- [Prompt]:
Wherever the string "blhead" shows up in the data below, copy the whole line.

*** Data for review ***

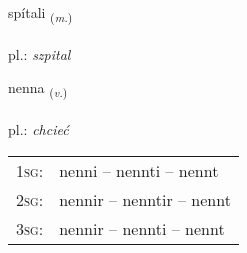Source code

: \documentclass[frontgrid, backgrid]{flacards}\usepackage[]{graphicx}\usepackage[]{xcolor}
\begin{document}
\renewcommand{\flhead}{\vskip5pt \fboxsep=0pt {\small\bfseries\footnotesize Nafnorð | rzeczownik}}
\renewcommand{\fcfoot}{\vskip5pt \fboxsep=0pt \hspace{2pt}{\small\bfseries\footnotesize 3K}}

\renewcommand{\blhead}{\vskip5pt {\small\bfseries\footnotesize Nafnorð | rzeczownik }}
\renewcommand{\bcfoot}{\vskip5pt \hspace{2pt}{\small\bfseries\footnotesize 3K}}


{spítali \small{\textsubscript{(\textit{m.})}} \\[1ex] %
\textphonetic{[spiːtalɪ]} \\
pl.: \emph{szpital} \\  [2ex]
\renewcommand*{\arraystretch}{0.8}
}

\renewcommand{\flhead}{\vskip5pt \fboxsep=0pt {\small\bfseries\footnotesize Sagnorð | czasownik}}
\renewcommand{\fcfoot}{\vskip5pt \fboxsep=0pt \hspace{2pt}{\small\bfseries\footnotesize 3K}}

\renewcommand{\blhead}{\vskip5pt {\small\bfseries\footnotesize Sagnorð | czasownik }}
\renewcommand{\bcfoot}{\vskip5pt \hspace{2pt}{\small\bfseries\footnotesize 3K}}


{nenna \small{\textsubscript{(\textit{v.})}} \\[1ex] %
\textphonetic{[nɛna]} \\
pl.: \emph{chcieć} \\  [2ex]
\renewcommand*{\arraystretch}{0.8}
\begin{tabular}{p{1cm}l}
\textsc{1sg}: & nenni -- nennti -- nennt \\ 
\textsc{2sg}: & nennir -- nenntir -- nennt \\ 
\textsc{3sg}: & nennir -- nennti -- nennt \\ 
\end{tabular}
}
\end{document}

***

- [Answer for the task]:
\renewcommand{\blhead}{\vskip5pt {\small\bfseries\footnotesize Nafnorð | rzeczownik }}
\renewcommand{\blhead}{\vskip5pt {\small\bfseries\footnotesize Sagnorð | czasownik }}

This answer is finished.